Most go-faster Ford ST and RS models are developed in Europe by the Ford Performance engineering team, but the Ford Mustang Mach-E GT, like other Ford Mustang Mach-Es, was engineered and developed chiefly in the US.
It’s built in Ford’s assembly plant in Cuautitlán, Mexico, and it’s based on a model architecture that Ford calls its ‘Global Electrified 1’ platform, although it’s actually a modified version of the C2 platform that underpins the Ford Focus and Ford Kuga.
The Mach-E’s mechanical layout, however, is nothing like either of those combustion-engined relations. The GT version, like other AWD Mach-Es, has a permanent magnet synchronous motor at each axle but, unlike less powerful AWD derivatives, the GT uses the same high-output drive motor at each end – and they’re the ones that, in rear- drive models, produce up to 290bhp.

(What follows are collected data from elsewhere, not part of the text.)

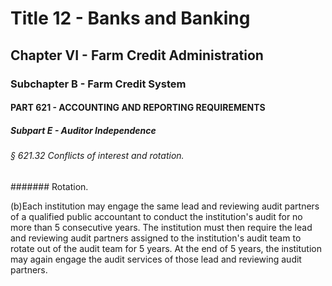 
# Title 12 - Banks and Banking
## Chapter VI - Farm Credit Administration
### Subchapter B - Farm Credit System
#### PART 621 - ACCOUNTING AND REPORTING REQUIREMENTS
##### Subpart E - Auditor Independence
###### § 621.32 Conflicts of interest and rotation.
####### Rotation.

(b)Each institution may engage the same lead and reviewing audit partners of a qualified public accountant to conduct the institution's audit for no more than 5 consecutive years. The institution must then require the lead and reviewing audit partners assigned to the institution's audit team to rotate out of the audit team for 5 years. At the end of 5 years, the institution may again engage the audit services of those lead and reviewing audit partners.
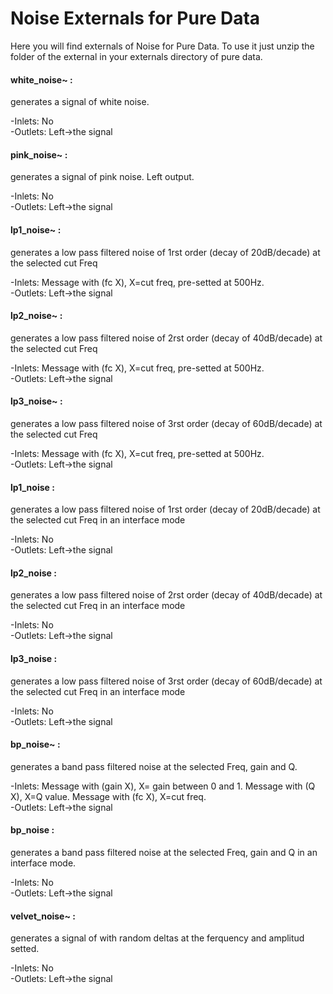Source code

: 
# Noise Externals for Pure Data


Here you will find externals of Noise for Pure Data. To use it just unzip the folder of the external in your externals directory of pure data.


#### white_noise~ : 
generates a signal of white noise. 


-Inlets: No   
-Outlets: Left->the signal


#### pink_noise~ : 
generates a signal of pink noise. Left output.


-Inlets: No   
-Outlets: Left->the signal


#### lp1_noise~ : 
generates a low pass filtered noise of 1rst order (decay of 20dB/decade) at the selected cut Freq


-Inlets: Message with (fc X), X=cut freq, pre-setted at 500Hz.   
-Outlets: Left->the signal


#### lp2_noise~ : 
generates a low pass filtered noise of 2rst order (decay of 40dB/decade) at the selected cut Freq


-Inlets: Message with (fc X), X=cut freq, pre-setted at 500Hz.   
-Outlets: Left->the signal


#### lp3_noise~ : 
generates a low pass filtered noise of 3rst order (decay of 60dB/decade) at the selected cut Freq


-Inlets: Message with (fc X), X=cut freq, pre-setted at 500Hz.   
-Outlets: Left->the signal


#### lp1_noise : 
generates a low pass filtered noise of 1rst order (decay of 20dB/decade) at the selected cut Freq in an interface mode


-Inlets: No   
-Outlets: Left->the signal


#### lp2_noise : 
generates a low pass filtered noise of 2rst order (decay of 40dB/decade) at the selected cut Freq in an interface mode


-Inlets: No   
-Outlets: Left->the signal


#### lp3_noise : 
generates a low pass filtered noise of 3rst order (decay of 60dB/decade) at the selected cut Freq in an interface mode


-Inlets: No   
-Outlets: Left->the signal


#### bp_noise~ : 
generates a band pass filtered noise at the selected Freq, gain and Q.


-Inlets: Message with (gain X), X= gain between 0 and 1. Message with (Q X), X=Q value. Message with (fc X), X=cut freq.  
-Outlets: Left->the signal


#### bp_noise : 
generates a band pass filtered noise at the selected Freq, gain and Q in an interface mode.


-Inlets: No   
-Outlets: Left->the signal


#### velvet_noise~ : 
generates a signal of with random deltas at the ferquency and amplitud setted.


-Inlets: No   
-Outlets: Left->the signal

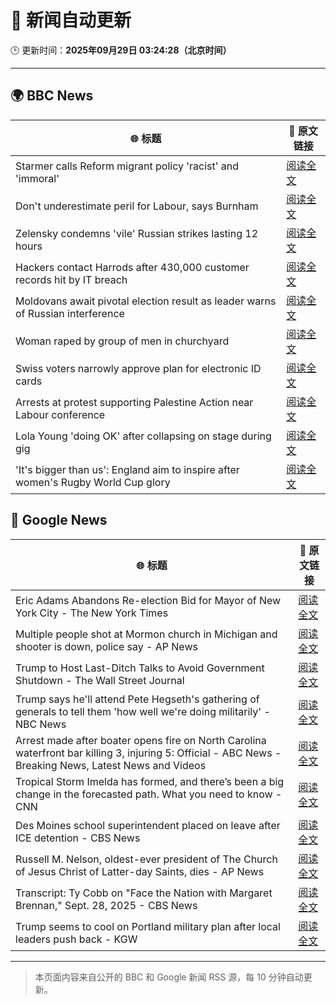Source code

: # 🧠 新闻自动更新

🕒 更新时间：**2025年09月29日 03:24:28（北京时间）**

---

## 🌍 BBC News

| 🌐 标题 | 🔗 原文链接 |
|--------|-------------|
| Starmer calls Reform migrant policy 'racist' and 'immoral' | [阅读全文](https://www.bbc.com/news/articles/cj6xdw1dg4zo?at_medium=RSS&at_campaign=rss) |
| Don't underestimate peril for Labour, says Burnham | [阅读全文](https://www.bbc.com/news/articles/cn0xzpngj5xo?at_medium=RSS&at_campaign=rss) |
| Zelensky condemns 'vile' Russian strikes lasting 12 hours | [阅读全文](https://www.bbc.com/news/articles/c75qeqr5905o?at_medium=RSS&at_campaign=rss) |
| Hackers contact Harrods after 430,000 customer records hit by IT breach | [阅读全文](https://www.bbc.com/news/articles/cpq5w324pd3o?at_medium=RSS&at_campaign=rss) |
| Moldovans await pivotal election result as leader warns of Russian interference | [阅读全文](https://www.bbc.com/news/articles/cx2rdlj8ejgo?at_medium=RSS&at_campaign=rss) |
| Woman raped by group of men in churchyard | [阅读全文](https://www.bbc.com/news/articles/cly622k0jm4o?at_medium=RSS&at_campaign=rss) |
| Swiss voters narrowly approve plan for electronic ID cards | [阅读全文](https://www.bbc.com/news/articles/cdr624j16jpo?at_medium=RSS&at_campaign=rss) |
| Arrests at protest supporting Palestine Action near Labour conference | [阅读全文](https://www.bbc.com/news/articles/cx20l1257l4o?at_medium=RSS&at_campaign=rss) |
| Lola Young 'doing OK' after collapsing on stage during gig | [阅读全文](https://www.bbc.com/news/articles/cr7031gv2m8o?at_medium=RSS&at_campaign=rss) |
| 'It's bigger than us': England aim to inspire after women's Rugby World Cup glory | [阅读全文](https://www.bbc.com/sport/rugby-union/articles/cd9ygg1l48zo?at_medium=RSS&at_campaign=rss) |

## 📰 Google News

| 🌐 标题 | 🔗 原文链接 |
|--------|-------------|
| Eric Adams Abandons Re-election Bid for Mayor of New York City - The New York Times | [阅读全文](https://news.google.com/rss/articles/CBMiekFVX3lxTE50ZVd1YWhSOVFxYjE5U1ItcFNxWnhNYXU2bkFubnJ2VGhYOTNzc3RYdERiMzU1TGNuQ0RXbFBiaFdRVWpRWWo1X3Y1Z0ZWSEtGTU50OVNyUDhtNFNRbThRc1otd2RGVnpOT3dWWm1XSVJRQnY4bjdsOVRn?oc=5) |
| Multiple people shot at Mormon church in Michigan and shooter is down, police say - AP News | [阅读全文](https://news.google.com/rss/articles/CBMilgFBVV95cUxQeUJodE9TMEVOSEtvMlVjSUNkb0JIZ0ZzOUJyaUVYZGp3dDdKWjYweDh4YzJJSGVJVEVuU0ZXTUIyLTI3VDNsMUZNTTI0V3RWTEpwUURYbm9HNms4N3VNN19oSFlqbFZ2c1JESkM5Q3BUYWhadUExVG9rM0gzRjZsOE9MTlFlR1dpNFZZLTZtM21SY3VpNWc?oc=5) |
| Trump to Host Last-Ditch Talks to Avoid Government Shutdown - The Wall Street Journal | [阅读全文](https://news.google.com/rss/articles/CBMipwFBVV95cUxOTWcwYlRMNkpiYUlwald4aG9rWTRickdGX2p4TTVDSkZnT3dRLXRqNUpqUm9ZX0FwSGZYVldJcmphaUZTYmdGck16bXNoMmgycWNmMEZNcG4yZ3lyaEhFUFJ3MUJvSWxjY2JaWkVOWnU1NnJ3R0RhOTZoclJzUnJpSVhIYkpoWkRXUE0xU0ZfX3dpRDVkU2RqYk1BRG1MSTBCMzZIN0VMWQ?oc=5) |
| Trump says he'll attend Pete Hegseth's gathering of generals to tell them 'how well we're doing militarily' - NBC News | [阅读全文](https://news.google.com/rss/articles/CBMiowFBVV95cUxOYWoyTnlpMUdBYjZOZWZreWZuVzVHRTVSUGVlaGxIbGJsRjU2UmR2bWNNNGRXQ3FRcXdzNDdfRExEZjZXWmFlbC1CT0hNYVRvNzBSd3Zyd0hvNWR6Yk5ITzlidGh1clluWEVIMExTbXg5TUlNWW9KQzU0MWdhUDFxWWdwQW1fYnpXS0c3ZlRFN2g4eHI3UmlWU2NWR003RlFtTTZV0gFWQVVfeXFMTW1pRU8zMFNPYUFIdHFEQkRLQ09HZE1wWFF2YXhKNmdleDJNa0lPTkZ3alNrR1l6VHQyaDNIT28wMGNpQ0lHWU5tQWhrVll1LVIzbVBlMlE?oc=5) |
| Arrest made after boater opens fire on North Carolina waterfront bar killing 3, injuring 5: Official - ABC News - Breaking News, Latest News and Videos | [阅读全文](https://news.google.com/rss/articles/CBMijwFBVV95cUxOQzhEbVQ1cDlDaWUta3c3WjJicFJ4LU12bUY4LVl0b04wSmxBZW5DZVhUZE9MQV81TVRaTjlycy1jRlZGWDYtWHktVTMyY2FZd1FqNGRGZGRhb3B0dTNaZ1JLOW9kYzBVbElTeFphNjVNZjNVUFV6NkRwNzM0a3M4cUFFMGtISV9meHE4dFJIVdIBlAFBVV95cUxPTjF1VDR5TXFCRG5qZ3Q2VEpLOUplVWpKMGRSekExRVZYUGduMVZJelFpcTF0SGY0VFUwQnA0VHRMS3J4Y0tVNFhkME1pV1U5MGc3ai1KYk8wTU9SQmxNNnYtZnZJWmNaZWZ0UVBJbmJQaDR4Y083RTg5NnQwMkRsZ0ZqcU9JUDhzRmw2WWZoQXItZ3JG?oc=5) |
| Tropical Storm Imelda has formed, and there’s been a big change in the forecasted path. What you need to know - CNN | [阅读全文](https://news.google.com/rss/articles/CBMimAFBVV95cUxQR3ZaRXNiZWNhZ19FV0FfVUZ4dmJlMXUwZG80bmF5YkFWRDRPTDJ6blJQcF8zeXlaaXVfYVU0QkRlVnEtZlJfT2NKb0ViSXI0SzV6aUp4TU5iLTZObmlNbUkxNlI2R1ZsTmhLYnNld2pTTWtGMXc3RDg2X1Y2TVhsaXl3RDBpWW1sOTlSc2xMNHFSdkJWenN6Nw?oc=5) |
| Des Moines school superintendent placed on leave after ICE detention - CBS News | [阅读全文](https://news.google.com/rss/articles/CBMikwFBVV95cUxOY3ZkSHVMbkUwX19XVHh3ZkRwbGNFaEdadnV6ZEtvZjRDVWp2MjhFSC1haWRFU1hCMHMtLTgwTVY0MDRLYmVvZDduRE1RaXlYd0dQNTlYMVFQcUIzbjRFcVYtbEhzWkp4Q1llN1I4SHBoVU9RQ3g1RldvTk90ZTJoTVVpZThNZi1pYWFndVd6YTFBazDSAZgBQVVfeXFMTkpZbnREc1ZIZHc1MmFJTUJVVEdaU2FhbEg0bV9xZVhWN2NjTjYtWlZFSG5Eb1lIR0pGeFlfVHhOd0hUNFJ0SFZ0aEJlcWVhd0FUU1ZVSGdGb2w4SVdNbjdPUXJRMzEtUDZiR0tZNmthTXdOVEw3NGM5OEFoU0xuZ24xX0QtTGNqemhEdndsUEQwZ2NjZVR4cWo?oc=5) |
| Russell M. Nelson, oldest-ever president of The Church of Jesus Christ of Latter-day Saints, dies - AP News | [阅读全文](https://news.google.com/rss/articles/CBMipAFBVV95cUxNdWp6SWZNODdyRWtCcEZhMWFvb1UtR1JxNjJrTlJZSWVNTU9PNUY1NkhKeTNMVjhNc1JEc0JoMktRZTdRdXlZOVl6Vmp6RUFna0VUd1ZnWmFvdmRGZWV5NktaWVZ1ZzJpeDQyUTNkdk9wMWxVZW5aWDBxZVJpNXBpUmxiNWREYV94YjBjcXBZQjM2ZXVFaVM1bDhyLThtSXBlaDBoVQ?oc=5) |
| Transcript: Ty Cobb on "Face the Nation with Margaret Brennan," Sept. 28, 2025 - CBS News | [阅读全文](https://news.google.com/rss/articles/CBMingFBVV95cUxOSGI3RE9qQmhFQkdncUFDeEhBbGMyS1lKRzY4M01NYVFFTUhkS1pxTmVPbko5eHBUazdnSHdKRlk0aVVYSk1wWTAwSTU5RXRGNlhxaGFQM1JyRFMyM01YM3JVMzVyVEF5dWNndnJXbVNMUFBPRDdoTm1tOG9QX0QyWmZFRmx3N25XTUowWF9LbU5JeHR1T2QzYzlQODBwQdIBowFBVV95cUxOei1rcWNndlhwaDQxeWkzbjVocmpMSTJ4U2RnelUwMHNjanVSVzMzcTdPeFFGdVpDS2ZmenNVS2lGMVd6MnU0VE1wdVBXcEdiUzkzMWtOdDNhZUR3UFotclhsZDRoV19VeDFCYmU3N1AycWZtd2tBQ2ZQTnVxMjdsTFBDZndnQ25xMFhwdndhQ285c081WlYyYzFYbTBiUVRUMUFn?oc=5) |
| Trump seems to cool on Portland military plan after local leaders push back - KGW | [阅读全文](https://news.google.com/rss/articles/CBMixAFBVV95cUxOVjMteXJ1T2o3aE1rOFVUbUdDMjZ6end0SzgyMWVSckQ1SnRuM1lHYUcwX0xKUmVkX2x1N1NaTXVfVXJsSEdRVGJqSGdRd0FYcjRkZ1hOWHpwczB1cE1Sb1pPUzhra2FMeEpXQk0taWEwM3J0anRzbXJFZGVLam1sWE12Vmlwd0x6OG5zZG5JZlI5RUh1MHlRR3llUUdCd3VDYW1mT2I3RWFvVlFQclF1WDJhUUd3U0JrclBaanhSRGIzNFhI?oc=5) |

---
> 本页面内容来自公开的 BBC 和 Google 新闻 RSS 源，每 10 分钟自动更新。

Those motors draw power from the same lithium ion battery that any Extended Range Mach-E uses. It’s carried under the full length of the cabin floor but within the car’s wheelbase and has 99kWh of installed capacity.
And so, no doubt limited more by the peak output of the battery than their own potential, those motors produce a combined 480bhp here in the GT, and an even more serious-sounding 634lb ft.